Jadi apapun alasan dan alibi yang bisa dibuat untuk dijadikan alasan pembenar dari pihak manapun, sebagai obyek utama, maka organisasi atau partai akan lebih diuntungkan untuk segera melakukan evaluasi secara jujur dan obyektif guna menemukan cara mengatasi kasus serupa agar tidak sampai kembali terulang pada waktu berikutnya akibat tata kelola yang salah.
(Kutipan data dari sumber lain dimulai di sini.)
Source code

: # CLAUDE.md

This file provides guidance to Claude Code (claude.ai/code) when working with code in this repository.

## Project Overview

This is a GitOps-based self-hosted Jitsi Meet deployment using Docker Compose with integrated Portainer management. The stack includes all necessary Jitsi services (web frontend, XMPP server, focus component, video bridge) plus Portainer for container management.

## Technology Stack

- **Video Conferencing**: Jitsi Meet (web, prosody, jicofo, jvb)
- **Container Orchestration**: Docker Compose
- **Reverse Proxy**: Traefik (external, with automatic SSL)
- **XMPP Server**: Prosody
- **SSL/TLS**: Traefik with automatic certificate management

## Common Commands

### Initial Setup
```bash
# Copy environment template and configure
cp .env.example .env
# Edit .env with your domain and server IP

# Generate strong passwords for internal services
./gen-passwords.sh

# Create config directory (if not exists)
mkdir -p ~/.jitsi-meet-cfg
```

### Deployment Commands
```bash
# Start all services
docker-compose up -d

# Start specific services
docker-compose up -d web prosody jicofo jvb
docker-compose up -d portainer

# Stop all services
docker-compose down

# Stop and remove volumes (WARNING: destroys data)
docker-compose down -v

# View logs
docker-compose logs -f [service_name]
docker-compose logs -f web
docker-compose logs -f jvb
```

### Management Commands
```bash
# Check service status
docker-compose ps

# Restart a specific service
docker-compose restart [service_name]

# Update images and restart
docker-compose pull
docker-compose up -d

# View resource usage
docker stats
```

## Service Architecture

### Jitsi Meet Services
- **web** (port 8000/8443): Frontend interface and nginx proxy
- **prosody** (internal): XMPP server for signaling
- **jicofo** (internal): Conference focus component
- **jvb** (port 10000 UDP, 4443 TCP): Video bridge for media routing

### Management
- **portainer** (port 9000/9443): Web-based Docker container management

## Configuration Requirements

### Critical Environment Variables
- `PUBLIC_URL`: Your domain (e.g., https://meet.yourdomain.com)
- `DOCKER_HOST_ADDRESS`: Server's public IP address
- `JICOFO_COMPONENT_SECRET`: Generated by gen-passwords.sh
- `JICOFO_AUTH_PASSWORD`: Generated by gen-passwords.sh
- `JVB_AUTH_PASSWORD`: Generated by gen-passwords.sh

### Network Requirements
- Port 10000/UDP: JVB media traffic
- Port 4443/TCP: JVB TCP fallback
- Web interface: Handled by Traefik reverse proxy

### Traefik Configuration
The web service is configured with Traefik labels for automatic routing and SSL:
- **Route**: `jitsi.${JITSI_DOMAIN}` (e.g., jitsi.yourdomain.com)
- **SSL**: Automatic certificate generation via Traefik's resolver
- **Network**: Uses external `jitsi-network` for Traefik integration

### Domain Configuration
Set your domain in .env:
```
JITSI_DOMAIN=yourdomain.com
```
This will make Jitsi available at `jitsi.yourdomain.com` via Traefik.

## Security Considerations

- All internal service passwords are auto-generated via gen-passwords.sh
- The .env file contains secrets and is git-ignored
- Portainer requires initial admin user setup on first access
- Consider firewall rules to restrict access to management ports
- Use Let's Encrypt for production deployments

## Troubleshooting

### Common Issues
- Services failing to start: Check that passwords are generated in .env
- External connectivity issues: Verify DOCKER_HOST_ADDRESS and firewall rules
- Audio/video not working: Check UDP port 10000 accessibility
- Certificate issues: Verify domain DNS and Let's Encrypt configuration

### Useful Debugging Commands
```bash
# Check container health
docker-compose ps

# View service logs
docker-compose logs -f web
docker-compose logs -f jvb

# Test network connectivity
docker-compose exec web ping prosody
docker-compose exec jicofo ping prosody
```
Kalau pun masalahnya bermula dari kader organisasi atau anggota partai politik yang mbalelo itu adanya, toh inti masalahnya tetap juga berada di dalam tata kelola organisasi atau partai politik yang bersangkutan.
Inti masalahnya bisa saja akibat dari kelemahan kaderisasi yang asal jadi — karena lebih bersifat formalitas belaka, bukan atas dasar kualitas seperti mereka yang cuma mementingkan sertifikat atau ijazah semata.
Fenomena pindah organisasi atau pindah partai politik, toh sudah menjadi semacam tradisi yang lumrah di Indonesia. Jadi secara ideologis memang patut digunjingkan, karena dianggap tidak patut secara etis, moralitas dan akhlak dalam arti luas. Sebab gonta ganti ideologi dari satu partai politik ke partai politik yang lain, itu sama tercelanya moral mereka yang gonta ganti pasangan — suami atau istri — seperti pakaian yang tidak memiliki nilai yang sakral.
Karena itu dalam organisasi — apalagi untuk partai politik — harus ada semacam ketaatan pada etik profetik — yang sangat sarat dengan nilai-nilai yang sakral spiritual sifatnya. Sehingga tuntunan serta ajaran para Nabi yang dibawa dari langit untuk dapat menjadi penuntun manusia di bumi, tidak sampai membelandang ugal-ugalan hingga merendahkan martabat kemanusiaan. Sebab nilai kesetiaan terhadap organisasi atau partai politik itu, tidak berbeda sakral dan gengsinya dengan nilai kesetiaan seorang suami atau istri untuk pasangannya masing-masing.
Maka itu sikap dan sifat bajing loncat dalam organisasi atau partai politik tidak kalah sakral dengan ikatan dan komitmen dalam perkawinan seorang suami atau istri untuk membangun kerukunan dan keharmonisan demi kebahagiaan bersama. Karena itu, bagi mereka yang beranggapan biasa melakukan kawin-cerai dalam rumah tangga itu, sama munafik dan hipokritnya dalam berorganisasi atau berpartai yang begitu gampang — tanpa merasa adanya suatu beban moral berpindah organisasi atau partai politik seperti gonti-ganti pasangan suami atau istri.
Namun, jika komitmen dalam kebersamaan itu dilandasi oleh etik profetik — sikap dan sifat kenabian — yang bersumber dari pembekalan Tuhan, maka nilai komitmen, kesetiaan yang penuh kecintaan serta kasih dan sayang, maka hasil atau produk dari pekerjaan yang mulia itu, bisa juga dinikmati oleh orang lain. Setidaknya, tidak menambah nilai keburukan yang bisa dicontoh atau alasan pembenar bagi orang lain.
Agaknya, begitu juga esensinya dalam satu barisan atau aktivis pergerakan — apapun nama dan bidang garapnya, utama bagi siapa saja yang mengatas namakan bangsa dan negara — tentu konsekuensi logisnya tidak kalah berat resiko maupun ganjaran baik atau ganjaran buruknya bagi hidup kehidupan siapa saya yang melakukannya.